(Reuters) - Ticonderoga Securities cut boutique investment bank Lazard Ltd (LAZ.N) to “neutral” from “buy,” saying U.S. and European debt concerns and tougher regulation of large deals would hurt recovery in merger activity.
“While we still expect to see solid second-half advisory revenues for Lazard, it is possible the first quarter of 2012 will now show annual declines driven by the slower pace of merger announcements,” the brokerage said in a note to clients.
Ticonderoga said anti-trust concerns surrounding the proposed merger of Express Scripts Inc (ESRX.O) and Medco Health Solutions Inc MHS.N were also endangering chances of success of the biggest deal in Lazard’s backlog.

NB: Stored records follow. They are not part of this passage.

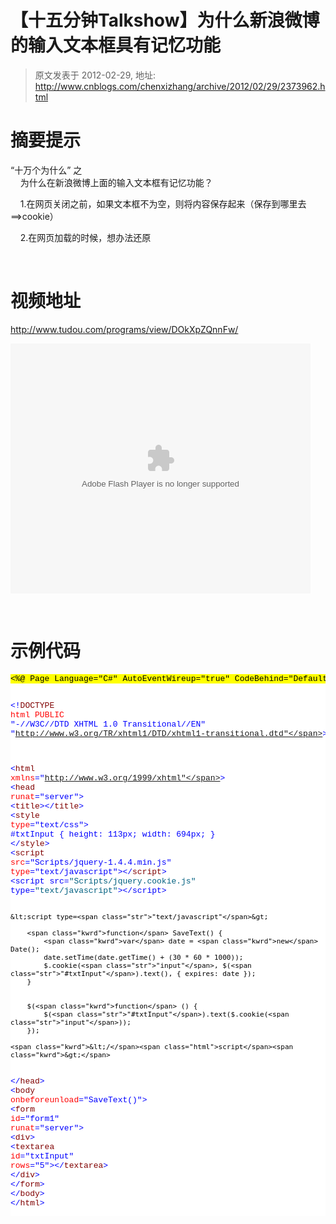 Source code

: # 【十五分钟Talkshow】为什么新浪微博的输入文本框具有记忆功能 
> 原文发表于 2012-02-29, 地址: http://www.cnblogs.com/chenxizhang/archive/2012/02/29/2373962.html 


<h1>摘要提示</h1> <p>“十万个为什么” 之<br>&nbsp;&nbsp;&nbsp; 为什么在新浪微博上面的输入文本框有记忆功能？</p> <p>&nbsp;&nbsp;&nbsp; 1.在网页关闭之前，如果文本框不为空，则将内容保存起来（保存到哪里去==&gt;cookie）</p> <p>&nbsp;&nbsp;&nbsp; 2.在网页加载的时候，想办法还原<br></p> <p>&nbsp;</p> <h1>视频地址</h1> <p><a title="http://www.tudou.com/programs/view/DOkXpZQnnFw/" href="http://www.tudou.com/programs/view/DOkXpZQnnFw/">http://www.tudou.com/programs/view/DOkXpZQnnFw/</a></p> <p><embed src="http://www.tudou.com/v/DOkXpZQnnFw/&amp;rpid=101037296&amp;resourceId=101037296_05_05_99/v.swf" type="application/x-shockwave-flash" allowscriptaccess="always" allowfullscreen="true" wmode="opaque" width="480" height="400"></embed></p> <p>&nbsp;</p> <h1>示例代码</h1><pre class="csharpcode"><span class="asp">&lt;%@ Page Language="C#" AutoEventWireup="true" CodeBehind="Default.aspx.cs" Inherits="WebApplicationSample.Default" %&gt;</span>

<span class="kwrd">&lt;!</span><span class="html">DOCTYPE</span> <span class="attr">html</span> <span class="attr">PUBLIC</span> <span class="kwrd">"-//W3C//DTD XHTML 1.0 Transitional//EN"</span> <span class="kwrd">"http://www.w3.org/TR/xhtml1/DTD/xhtml1-transitional.dtd"</span><span class="kwrd">&gt;</span>

<span class="kwrd">&lt;</span><span class="html">html</span> <span class="attr">xmlns</span><span class="kwrd">="http://www.w3.org/1999/xhtml"</span><span class="kwrd">&gt;</span>
<span class="kwrd">&lt;</span><span class="html">head</span> <span class="attr">runat</span><span class="kwrd">="server"</span><span class="kwrd">&gt;</span>
    <span class="kwrd">&lt;</span><span class="html">title</span><span class="kwrd">&gt;&lt;/</span><span class="html">title</span><span class="kwrd">&gt;</span>
    <span class="kwrd">&lt;</span><span class="html">style</span> <span class="attr">type</span><span class="kwrd">="text/css"</span><span class="kwrd">&gt;</span>
        #txtInput {
            height: 113px;
            width: 694px;
        }
    <span class="kwrd">&lt;/</span><span class="html">style</span><span class="kwrd">&gt;</span>
    <span class="kwrd">&lt;</span><span class="html">script</span> <span class="attr">src</span><span class="kwrd">="Scripts/jquery-1.4.4.min.js"</span> <span class="attr">type</span><span class="kwrd">="text/javascript"</span><span class="kwrd">&gt;&lt;/</span><span class="html">script</span><span class="kwrd">&gt;</span>
    &lt;script src=<span class="str">"Scripts/jquery.cookie.js"</span> type=<span class="str">"text/javascript"</span>&gt;&lt;/script&gt;

    &lt;script type=<span class="str">"text/javascript"</span>&gt;

        <span class="kwrd">function</span> SaveText() {
            <span class="kwrd">var</span> date = <span class="kwrd">new</span> Date();
            date.setTime(date.getTime() + (30 * 60 * 1000));
            $.cookie(<span class="str">"input"</span>, $(<span class="str">"#txtInput"</span>).text(), { expires: date });
        }


        $(<span class="kwrd">function</span> () {
            $(<span class="str">"#txtInput"</span>).text($.cookie(<span class="str">"input"</span>));
        });
    
    <span class="kwrd">&lt;/</span><span class="html">script</span><span class="kwrd">&gt;</span>
<span class="kwrd">&lt;/</span><span class="html">head</span><span class="kwrd">&gt;</span>
<span class="kwrd">&lt;</span><span class="html">body</span> <span class="attr">onbeforeunload</span><span class="kwrd">="SaveText()"</span><span class="kwrd">&gt;</span>
    <span class="kwrd">&lt;</span><span class="html">form</span> <span class="attr">id</span><span class="kwrd">="form1"</span> <span class="attr">runat</span><span class="kwrd">="server"</span><span class="kwrd">&gt;</span>
    <span class="kwrd">&lt;</span><span class="html">div</span><span class="kwrd">&gt;</span>
        <span class="kwrd">&lt;</span><span class="html">textarea</span> <span class="attr">id</span><span class="kwrd">="txtInput"</span> <span class="attr">rows</span><span class="kwrd">="5"</span><span class="kwrd">&gt;&lt;/</span><span class="html">textarea</span><span class="kwrd">&gt;</span>
    <span class="kwrd">&lt;/</span><span class="html">div</span><span class="kwrd">&gt;</span>
    <span class="kwrd">&lt;/</span><span class="html">form</span><span class="kwrd">&gt;</span>
<span class="kwrd">&lt;/</span><span class="html">body</span><span class="kwrd">&gt;</span>
<span class="kwrd">&lt;/</span><span class="html">html</span><span class="kwrd">&gt;</span>
</pre>
<style type="text/css">.csharpcode, .csharpcode pre
{
	font-size: small;
	color: black;
	font-family: consolas, "Courier New", courier, monospace;
	background-color: #ffffff;
	/*white-space: pre;*/
}
.csharpcode pre { margin: 0em; }
.csharpcode .rem { color: #008000; }
.csharpcode .kwrd { color: #0000ff; }
.csharpcode .str { color: #006080; }
.csharpcode .op { color: #0000c0; }
.csharpcode .preproc { color: #cc6633; }
.csharpcode .asp { background-color: #ffff00; }
.csharpcode .html { color: #800000; }
.csharpcode .attr { color: #ff0000; }
.csharpcode .alt 
{
	background-color: #f4f4f4;
	width: 100%;
	margin: 0em;
}
.csharpcode .lnum { color: #606060; }
</style> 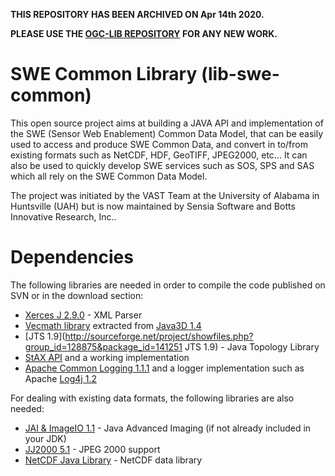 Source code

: **THIS REPOSITORY HAS BEEN ARCHIVED ON Apr 14th 2020.**

**PLEASE USE THE [OGC-LIB REPOSITORY](https://github.com/sensiasoft/ogc-lib) FOR ANY NEW WORK.**

SWE Common Library (lib-swe-common)
===================================

This open source project aims at building a JAVA API and implementation of the SWE (Sensor Web Enablement) Common Data Model, that can be easily used to access and produce SWE Common Data, and convert in to/from existing formats such as NetCDF, HDF, GeoTIFF, JPEG2000, etc... It can also be used to quickly develop SWE services such as SOS, SPS and SAS which all rely on the SWE Common Data Model.

The project was initiated by the VAST Team at the University of Alabama in Huntsville (UAH) but is now maintained by Sensia Software and Botts Innovative Research, Inc..

Dependencies
============

The following libraries are needed in order to compile the code published on SVN or in the download section:

* [Xerces J 2.9.0](http://archive.apache.org/dist/xml/xerces-j) - XML Parser
* [Vecmath library](http://swe-common-users.googlegroups.com/web/vecmath.jar?gda=UhEE7z0AAABmV-nEGeyOAwjBq61_Gv7ev2ireQPZzIye8CVrvhPv8_mwBFKd3SXrNiFzfP3zubLlNv--OykrTYJH3lVGu2Z5&gsc=dpJJIwsAAAAKbx6IcGny51zyzM-9xWCv) extracted from [Java3D 1.4](https://java3d.dev.java.net/)
* [JTS 1.9](http://sourceforge.net/project/showfiles.php?group_id=128875&package_id=141251 JTS 1.9) - Java Topology Library
* [StAX API](http://stax.codehaus.org/) and a working implementation
* [Apache Common Logging 1.1.1](http://commons.apache.org/downloads/download_logging.cgi) and a logger implementation such as Apache [Log4j 1.2](http://logging.apache.org/log4j/1.2/download.html)

For dealing with existing data formats, the following libraries are also needed:

* [JAI & ImageIO 1.1](https://jai-imageio.dev.java.net/binary-builds.html) - Java Advanced Imaging (if not already included in your JDK)
* [JJ2000 5.1](http://jpeg2000.epfl.ch/) - JPEG 2000 support
* [NetCDF Java Library](http://www.unidata.ucar.edu/software/netcdf-java/) - NetCDF data library
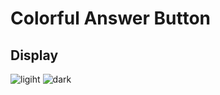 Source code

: # Colorful Answer Button

## Display

![ligiht](https://raw.githubusercontent.com/browneyedsoul/remnote-plugins/main/colorful-answer-button/public/button-light.png)
![dark](https://raw.githubusercontent.com/browneyedsoul/remnote-plugins/main/colorful-answer-button/public/button-dark.png)

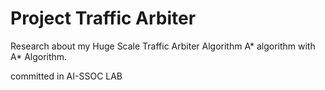 # Project Traffic Arbiter
Research about my Huge Scale Traffic Arbiter Algorithm A* algorithm with A* Algorithm.

committed in AI-SSOC LAB
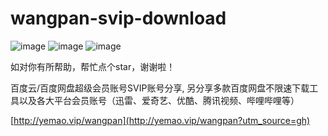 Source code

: # wangpan-svip-download

![image](https://img.shields.io/badge/build-passing-brightgreen)
![image](https://img.shields.io/badge/license-MIT-blue)
![image](https://img.shields.io/badge/stars-%E2%98%85%E2%98%85%E2%98%85%E2%98%85%E2%98%85-brightgreen)  

如对你有所帮助，帮忙点个star，谢谢啦！

百度云/百度网盘超级会员账号SVIP账号分享, 另分享多款百度网盘不限速下载工具以及各大平台会员账号（迅雷、爱奇艺、优酷、腾讯视频、哔哩哔哩等）

[http://yemao.vip/wangpan](http://yemao.vip/wangpan?utm_source=gh)
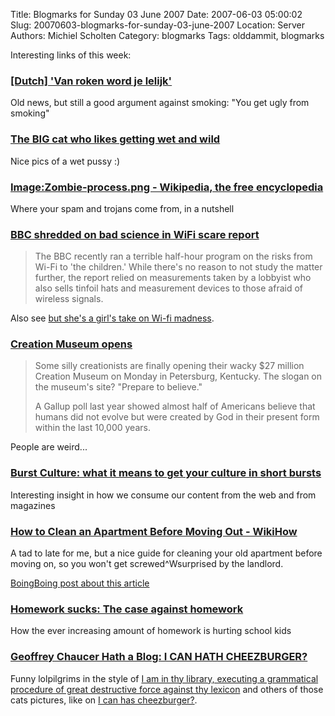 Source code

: Title: Blogmarks for Sunday 03 June 2007
Date: 2007-06-03 05:00:02
Slug: 20070603-blogmarks-for-sunday-03-june-2007
Location: Server
Authors: Michiel Scholten
Category: blogmarks
Tags: olddammit, blogmarks

<p>Interesting links of this week:</p>
<h3><a href="http://www.nu.nl/news/549582/122/'Van_roken_word_je_lelijk'.html">[Dutch] 'Van roken word je lelijk'</a></h3>
<p>Old news, but still a good argument against smoking: "You get ugly from smoking"</p>
<h3><a href="http://www.dailymail.co.uk/pages/live/articles/news/worldnews.html?in_article_id=458282">The BIG cat who likes getting wet and wild</a></h3>
<p>Nice pics of a wet pussy :)</p>
<h3><a href="http://en.wikipedia.org/wiki/Image:Zombie-process.png">Image:Zombie-process.png - Wikipedia, the free encyclopedia</a></h3>
<p>Where your spam and trojans come from, in a nutshell</p>
<h3><a href="http://www.boingboing.net/2007/05/26/bbc_shredded_on_bad_.html">BBC shredded on bad science in WiFi scare report</a></h3>
<blockquote><p>The BBC recently ran a terrible half-hour program on the risks from Wi-Fi to 'the children.' While there's no reason to not study the matter further, the report relied on measurements taken by a lobbyist who also sells tinfoil hats and measurement devices to those afraid of wireless signals.</p></blockquote>

<p>Also see <a href="http://www.rousette.org.uk/blog/archives/wi-fi-madness/">but she's a girl's take on Wi-fi madness</a>.</p>
<h3><a href="http://www.boingboing.net/2007/05/26/creation_museum_open.html">Creation Museum opens</a></h3>
<blockquote><p>Some silly creationists are finally opening their wacky $27 million Creation Museum on Monday in Petersburg, Kentucky. The slogan on the museum's site? "Prepare to believe."</p>
<p>A Gallup poll last year showed almost half of Americans believe that humans did not evolve but were created by God in their present form within the last 10,000 years.</p></blockquote>

<p>People are weird...</p>
<h3><a href="http://www.boingboing.net/2007/05/27/burst_culture_what_i.html">Burst Culture: what it means to get your culture in short bursts</a></h3>
<p>Interesting insight in how we consume our content from the web and from magazines</p>
<h3><a href="http://www.wikihow.com/Clean-an-Apartment-Before-Moving-Out">How to Clean an Apartment Before Moving Out - WikiHow</a></h3>
<p>A tad to late for me, but a nice guide for cleaning your old apartment before moving on, so you won't get screwed^Wsurprised by the landlord.</p>

<p><a href="http://www.boingboing.net/2007/05/27/howto_get_your_secur.html">BoingBoing post about this article</a></p>
<h3><a href="http://www.boingboing.net/2007/05/27/homework_sucks_the_c.html">Homework sucks: The case against homework</a></h3>
<p>How the ever increasing amount of homework is hurting school kids</p>
<h3><a href="http://houseoffame.blogspot.com/2007/05/i-can-hath-cheezburger.html">Geoffrey Chaucer Hath a Blog: I CAN HATH CHEEZBURGER?</a></h3>
<p>Funny lolpilgrims in the style of <a href="http://www.boingboing.net/2006/11/11/i_am_in_thy_library_.html">I am in thy library, executing a grammatical procedure of great destructive force against thy lexicon</a> and others of those cats pictures, like on <a href="http://icanhascheezburger.com/">I can has cheezburger?</a>.</p>
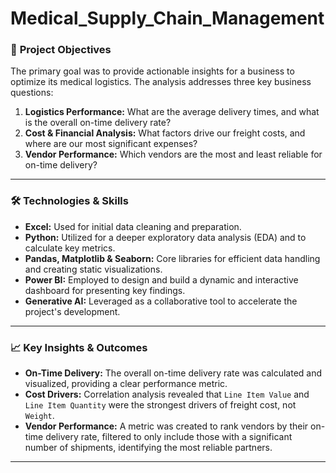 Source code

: # Medical_Supply_Chain_Management

### 🎯 **Project Objectives**

The primary goal was to provide actionable insights for a business to optimize its medical logistics. The analysis addresses three key business questions:

1.  **Logistics Performance:** What are the average delivery times, and what is the overall on-time delivery rate?
2.  **Cost & Financial Analysis:** What factors drive our freight costs, and where are our most significant expenses?
3.  **Vendor Performance:** Which vendors are the most and least reliable for on-time delivery?

***

### 🛠️ **Technologies & Skills**

* **Excel:** Used for initial data cleaning and preparation.
* **Python:** Utilized for a deeper exploratory data analysis (EDA) and to calculate key metrics.
* **Pandas, Matplotlib & Seaborn:** Core libraries for efficient data handling and creating static visualizations.
* **Power BI:** Employed to design and build a dynamic and interactive dashboard for presenting key findings.
* **Generative AI:** Leveraged as a collaborative tool to accelerate the project's development.

***

### 📈 **Key Insights & Outcomes**

* **On-Time Delivery:** The overall on-time delivery rate was calculated and visualized, providing a clear performance metric.
* **Cost Drivers:** Correlation analysis revealed that `Line Item Value` and `Line Item Quantity` were the strongest drivers of freight cost, not `Weight`.
* **Vendor Performance:** A metric was created to rank vendors by their on-time delivery rate, filtered to only include those with a significant number of shipments, identifying the most reliable partners.

***
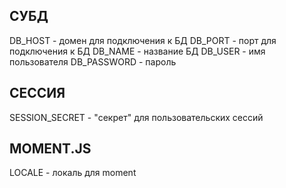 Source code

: ## СУБД

DB_HOST - домен для подключения к БД
DB_PORT - порт для подключения к БД
DB_NAME - название БД
DB_USER - имя пользователя
DB_PASSWORD - пароль

## СЕССИЯ
SESSION_SECRET - "секрет" для пользовательских сессий

## MOMENT.JS
LOCALE - локаль для moment
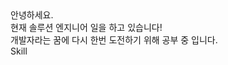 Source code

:<div align="left">
 <a>안녕하세요.</a><br>
 <a>현재 솔루션 엔지니어 일을 하고 있습니다!</a><br>
 <a>개발자라는 꿈에 다시 한번 도전하기 위해 공부 중 입니다.</a>

 <div>
  <a>Skill</a>
 </div>
</div>


<!--
**h0203t/h0203t** is a ✨ _special_ ✨ repository because its `README.md` (this file) appears on your GitHub profile.
5
Here are some ideas to get you started:

- 🔭 I’m currently working on ...
- 🌱 I’m currently learning ...
- 👯 I’m looking to collaborate on ...
- 🤔 I’m looking for help with ...
- 💬 Ask me about ...
- 📫 How to reach me: ...
- 😄 Pronouns: ...
- ⚡ Fun fact: ...
-->
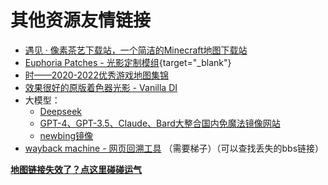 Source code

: <script setup>
import { useData } from 'vitepress'
import ColorLine from '/.vitepress/vue/ColorLine.vue'
const { isDark } = useData()
</script>

# 其他资源友情链接
<ColorLine :height="4"/>

- [遇见 · 像素茶艺下载站，一个简洁的Minecraft地图下载站](https://pixelmap.minegraph.cn/)
- [Euphoria Patches - 光影定制模组](https://www.mcmod.cn/class/12160.html){target="_blank"}
- [时——2020-2022优秀游戏地图集锦](https://www.bilibili.com/opus/642602445575290884)
- [效果很好的原版着色器光影 - Vanilla DI](https://github.com/JNNGL/VanillaDI/)
- 大模型：
  - [Deepseek](https://www.deepseek.com/)
  - [GPT-4、GPT-3.5、Claude、Bard大整合国内免魔法镜像网站](https://chimeragpt.ninomae.top/zh)
  - [newbing镜像](https://bing.laogou717.com/web/#/)
- [wayback machine - 网页回溯工具](https://archive.org/?pStoreID=contenttest) （需要梯子）（可以查找丢失的bbs链接）

[**地图链接失效了？点这里碰碰运气**](/index/附录3.md) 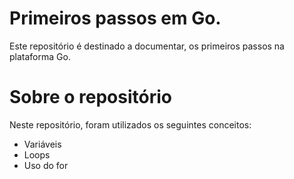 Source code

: # Primeiros passos em Go.

Este repositório é destinado a documentar, os primeiros passos na plataforma Go.

# Sobre o repositório 

Neste repositório, foram utilizados os seguintes conceitos:

- Variáveis 
- Loops
- Uso do for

“While it (the merger) very well may proceed, we do believe the added regulatory risk attached to large transactions is another emerging impediment to M&A activity,” the brokerage said.
U.S. regulators have been cracking the whip on large acquisitions, such as AT&T Inc’s (T.N) $39 billion deal to buy T-Mobile USA, hurting the fees that the banks earn on completion.
With the possibility of fewer fees raising the compensation ratio -- the percentage of revenue paid out as compensation -- at the firm, and debt interest costs that represent as much as 5 percent of net revenue, negative operating leverage becomes a real risk, the brokerage said.